Soil Vapor Extraction
- 80 vapor extraction (VE) wells, 9 dual extraction (RD) wells, and 7 bedrock extraction wells connected to a central processing plant
- Depth of VE wells- <10 feet (approximate depth to bedrock)
- Vapors treated using activated carbon adsorption
- Water extracted using the RD wells was treated by air stripping and carbon polishing
- Design air flow rate- 15,000 scfm at 13 inches of mercury (Hg) vacuum
- More than 14 enhancements were made to the system including varying the number and types of wells, heating the soil using several techniques, destroying contaminants in situ, and physically creating new flow paths
- ROD date: 12/21/84
- Revised ROD: 3/31/88
- Revised ROD: 7/20/96
|Remedial Project Manager:|
SARA Special Site Section
U.S. EPA Region 3
841 Chestnut Building
Philadelphia, PA 19107
Ciba Specialty Chemicals Corp.
P.O. Box 71
Toms River, NJ 08754
Volatile Organic Compounds:
Spills and waste disposal in lagoons
Type/Quantity of Media Treated:
Soil - 30,000 cubic yards
Purpose/Significance of Application:
SVE application involving more than 14 enhancements
Regulatory Requirements/Cleanup Goals:
The ROD specified cleanup goals of 0.05 mg/kg each for 1,2,3-trichloropropane, benzene, trichloroethene, and tetrachloroethene.

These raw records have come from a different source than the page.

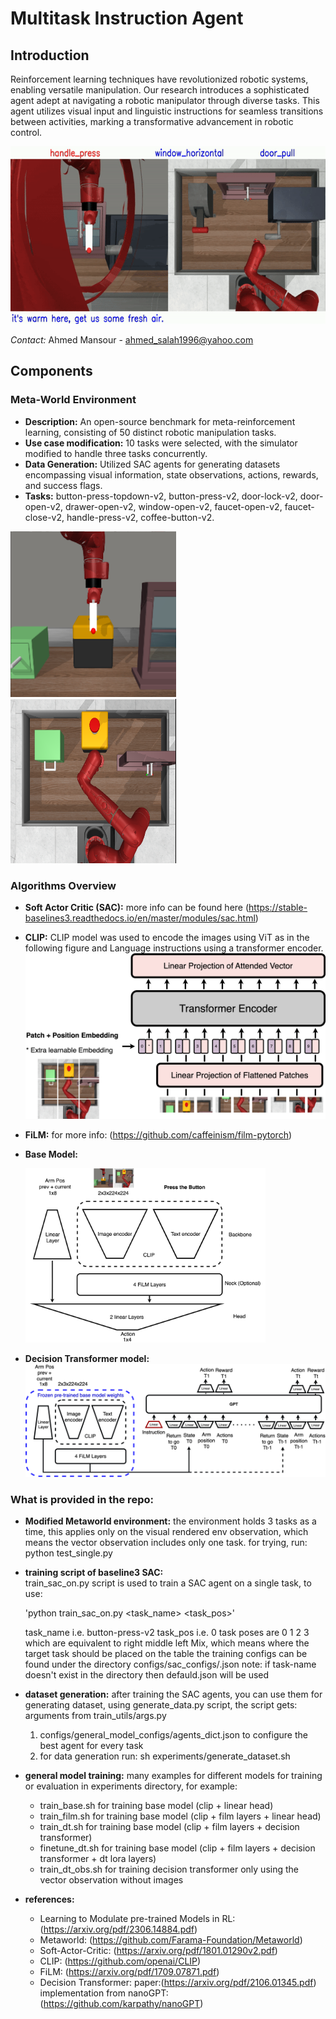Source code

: # Multitask Instruction Agent

## Introduction
Reinforcement learning techniques have revolutionized robotic systems, enabling versatile manipulation. Our research introduces a sophisticated agent adept at navigating a robotic manipulator through diverse tasks. This agent utilizes visual input and linguistic instructions for seamless transitions between activities, marking a transformative advancement in robotic control.

![base](figures/base10_3.gif) 

*Contact:* Ahmed Mansour - ahmed_salah1996@yahoo.com


## Components

### Meta-World Environment
- **Description:** An open-source benchmark for meta-reinforcement learning, consisting of 50 distinct robotic manipulation tasks.
- **Use case modification:** 10 tasks were selected, with the simulator modified to handle three tasks concurrently.
- **Data Generation:** Utilized SAC agents for generating datasets encompassing visual information, state observations, actions, rewards, and success flags.
- **Tasks:** button-press-topdown-v2, button-press-v2, door-lock-v2, door-open-v2, drawer-open-v2, window-open-v2, faucet-open-v2, faucet-close-v2, handle-press-v2, coffee-button-v2.

![multi-env](figures/env_front.png)  ![multi-env](figures/env_top.png)

### Algorithms Overview
- **Soft Actor Critic (SAC):** more info can be found here (https://stable-baselines3.readthedocs.io/en/master/modules/sac.html)


- **CLIP:** CLIP model was used to encode the images using ViT as in the following figure and Language instructions using a transformer encoder.
![clip](figures/ViT.png) 



- **FiLM:** for more info: (https://github.com/caffeinism/film-pytorch)

- **Base Model:** 

    <img src='figures/base.png' width='384'>


- **Decision Transformer model:** 
![DT](figures/dt.png) 



### What is provided in the repo:
- **Modified Metaworld environment:** the environment holds 3 tasks as a time, this applies only on the visual rendered env observation, which means the vector observation includes only one task.
for trying, run: python  test_single.py

- **training script of baseline3 SAC:**  
train_sac_on.py script is used to train a SAC agent on a single task, to use:

  'python train_sac_on.py <task_name> <task_pos>'

  task_name i.e. button-press-v2 
  task_pos i.e. 0
  task poses are 0 1 2 3 which are equivalent to right middle left Mix, which means where the target task should be placed on the table
  the training configs can be found under the directory configs/sac_configs/<task-name>.json 
  note: if task-name doesn't exist in the directory then defauld.json will be used

- **dataset generation:**
after training the SAC agents, you can use them for generating dataset, using generate_data.py script, the script gets:
arguments from train_utils/args.py
  1. configs/general_model_configs/agents_dict.json to configure the best agent for every task
  2. for data generation run:
sh experiments/generate_dataset.sh

- **general model training:**
many examples for different models for training or evaluation in experiments directory, for example:
  * train_base.sh  for training base model (clip + linear head)
  * train_film.sh  for training base model (clip + film layers + linear head)
  * train_dt.sh    for training base model (clip + film layers + decision transformer)
  * finetune_dt.sh for training base model (clip + film layers + decision transformer + dt lora layers)
  * train_dt_obs.sh for training decision transformer only using the vector observation without images

- **references:**
  * Learning to Modulate pre-trained Models in RL: (https://arxiv.org/pdf/2306.14884.pdf)
  * Metaworld: (https://github.com/Farama-Foundation/Metaworld)
  * Soft-Actor-Critic: (https://arxiv.org/pdf/1801.01290v2.pdf)
  * CLIP: (https://github.com/openai/CLIP)
  * FiLM: (https://arxiv.org/pdf/1709.07871.pdf)
  * Decision Transformer: paper:(https://arxiv.org/pdf/2106.01345.pdf)   implementation from nanoGPT:(https://github.com/karpathy/nanoGPT) 
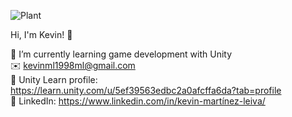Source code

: ![Plant](https://user-images.githubusercontent.com/47671358/125680542-5ee8bcab-1b78-4897-95d2-4a060756ec1c.PNG)

Hi, I'm Kevin! 👋<br>

📓 I’m currently learning game development with Unity<br>
✉️ kevinml1998ml@gmail.com<br>
🎨 Unity Learn profile: https://learn.unity.com/u/5ef39563edbc2a0afcffa6da?tab=profile <br>
💼 LinkedIn: https://www.linkedin.com/in/kevin-martínez-leiva/ <br>

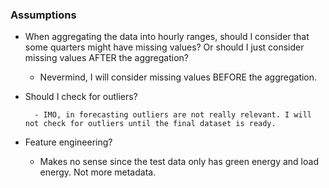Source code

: ### Assumptions

- When aggregating the data into hourly ranges, should I consider that some quarters might have missing values? Or should I just consider missing values AFTER the aggregation?

    - Nevermind, I will consider missing values BEFORE the aggregation.

- Should I check for outliers?
    
        - IMO, in forecasting outliers are not really relevant. I will not check for outliers until the final dataset is ready.

- Feature engineering?

    - Makes no sense since the test data only has green energy and load energy. Not more metadata.
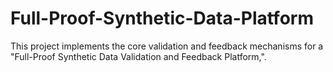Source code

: # Full-Proof-Synthetic-Data-Platform
This project implements the core validation and feedback mechanisms for a "Full-Proof Synthetic Data Validation and Feedback Platform,".
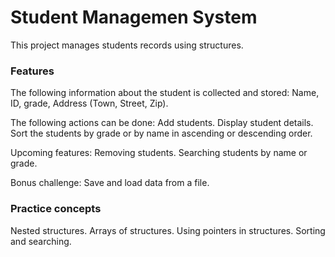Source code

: # Student Managemen System

This project manages students records using structures.

### Features
The following information about the student is collected and stored:
  Name, ID, grade, Address (Town, Street, Zip).

The following actions can be done:
  Add students.
  Display student details.
  Sort the students by grade or by name in ascending or descending order.

Upcoming features:
  Removing students.
  Searching students by name or grade.

Bonus challenge:
  Save and load data from a file.

### Practice concepts
Nested structures.
Arrays of structures.
Using pointers in structures.
Sorting and searching.
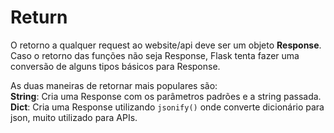 # Return
O retorno a qualquer request ao website/api deve ser um objeto **Response**.  
Caso o retorno das funções não seja Response, Flask tenta fazer uma conversão de alguns tipos básicos para Response.  

As duas maneiras de retornar mais populares são:  
**String**: Cria uma Response com os parâmetros padrões e a string passada.  
**Dict**: Cria uma Response utilizando `jsonify()` onde converte dicionário para json, muito utilizado para APIs.  

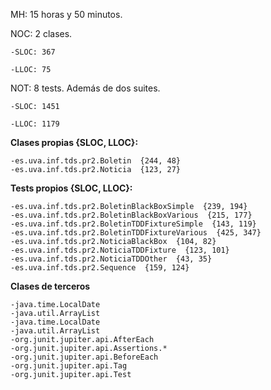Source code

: MH: 15 horas y 50 minutos.

NOC: 2 clases.

    -SLOC: 367   

    -LLOC: 75   


NOT: 8 tests. Además de dos suites.

    -SLOC: 1451   

    -LLOC: 1179   

**Clases propias {SLOC, LLOC}:**  

    -es.uva.inf.tds.pr2.Boletin  {244, 48}   
    -es.uva.inf.tds.pr2.Noticia  {123, 27}   
    
**Tests propios {SLOC, LLOC}:**  

    -es.uva.inf.tds.pr2.BoletinBlackBoxSimple  {239, 194}  
    -es.uva.inf.tds.pr2.BoletinBlackBoxVarious  {215, 177}  
    -es.uva.inf.tds.pr2.BoletinTDDFixtureSimple  {143, 119}  
    -es.uva.inf.tds.pr2.BoletinTDDFixtureVarious  {425, 347} 
    -es.uva.inf.tds.pr2.NoticiaBlackBox  {104, 82}  
    -es.uva.inf.tds.pr2.NoticiaTDDFixture  {123, 101}  
    -es.uva.inf.tds.pr2.NoticiaTDDOther  {43, 35}  
    -es.uva.inf.tds.pr2.Sequence  {159, 124}  
    
    
**Clases de terceros**  

    -java.time.LocalDate  
    -java.util.ArrayList  
    -java.time.LocalDate  
    -java.util.ArrayList  
    -org.junit.jupiter.api.AfterEach  
    -org.junit.jupiter.api.Assertions.*  
    -org.junit.jupiter.api.BeforeEach  
    -org.junit.jupiter.api.Tag  
    -org.junit.jupiter.api.Test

In addition, the cleanup goals were to be achieved within 26 months after startup of the SVE system. If cleanup goals had not been met within the first year of operation of the SVE system, supplemental measures were to implemented to improve the vacuum extraction process.
- The system initially removed about 10,000 lbs/month of VOC. However, between September and December 1989, extraction rates decreased to 2,000 lb/month. In response, Terra Vac implemented 14 enhancements in an attempt to improve system performance.
- While many of the SVE system enhancements (varying the number and types of wells in the system, heating the soil, destroying contaminants in situ, and physically creating new flow paths as a means to improve the diffusion rate) produced short-term improvements in the extraction rate, in all cases, the results were only temporary. (The report includes a detailed summary of all enhancements and the results of each).
- Results of soil borings taken after 32 months of operation showed that concentrations of 1,2,3-trichloropropane, benzene, trichloroethene, and tetrachloroethene remained above the cleanup goals. In a number of cases, the constituent concentrations reported were higher than pre-remediation concentrations.
- EPA subsequently determined that the SVE system was incapable of meeting the cleanup goals in a timely and cost effective manner, and amended the ROD to change the remedy to a wet soil cover.
The total actual cost for the SVE system was $43.4 million, including approximately $3.5 million for design and pilot studies, and $39.9 million in treatment costs, including construction and operation and maintenance costs.
Tyson's Dump Superfund site is a four-acre, abandoned septic waste and chemical waste disposal site reported to have operated from 1960 to 1970 in a sandstone quarry. Franklin P. Tyson and Fast Pollution Treatment, Inc. used lagoons on the eastern and western portions of the site to dispose of industrial, municipal, and chemical wastes. Results of soil samples from the lagoons taken during the Remedial Investigation indicated the presence of VOCs at concentrations that exceeded 500 mg/kg. A ROD was issued in 1984, specifying excavation and off-site disposal of contaminated soils. In response to the results of a study submitted by the RPs, EPA negotiated a partial consent decree to implement SVE and issued a revised ROD in 1988.
The initial design of the SVE system at Tyson's Dump included 80 vapor extraction wells, nine dual extraction wells, and seven bedrock extraction wells connected to a manifold that led to a central processing plant. Most of the VE wells were drilled to a depth of less than 10 feet (approximate depth to bedrock). Extracted vapors were treated by activated carbon adsorption, with regeneration and solvent recovery on site. Water extracted using the dual extraction wells was treated by air stripping and carbon polishing. VOC extraction rates for the system initally were about 10,000 lb/month. However, by December of 1989 the extraction rate decreased to about 2,000 lbs/month. The results of additional investigations performed by Terra Vac identified several conditions at the site that were limiting the diffusion rate of VOCs and adversely impacting the performance of the SVE system, including greater variation in the permeability, porosity, particle size, and moisture content of the soils than identified during previous investigations. In addition, DNAPL was found to be present over a larger area of the site than had previously been identified. In response, Terra Vac implemented 14 enhancements in an attempt to improve system performance. Many of the SVE system enhancements produced short-term improvements in the extraction rate. However, in all cases, the results were only temporary. After 32 months of operation, sample results showed that concentrations of 1,2,3-trichloropropane, benzene, trichloroethene, and tetrachloroethene remained above the cleanup goals. EPA subsequently determined that the SVE system was incapable of meeting the cleanup goals in a timely and cost effective manner, and amended the ROD to change the remedy to a wet soil cover.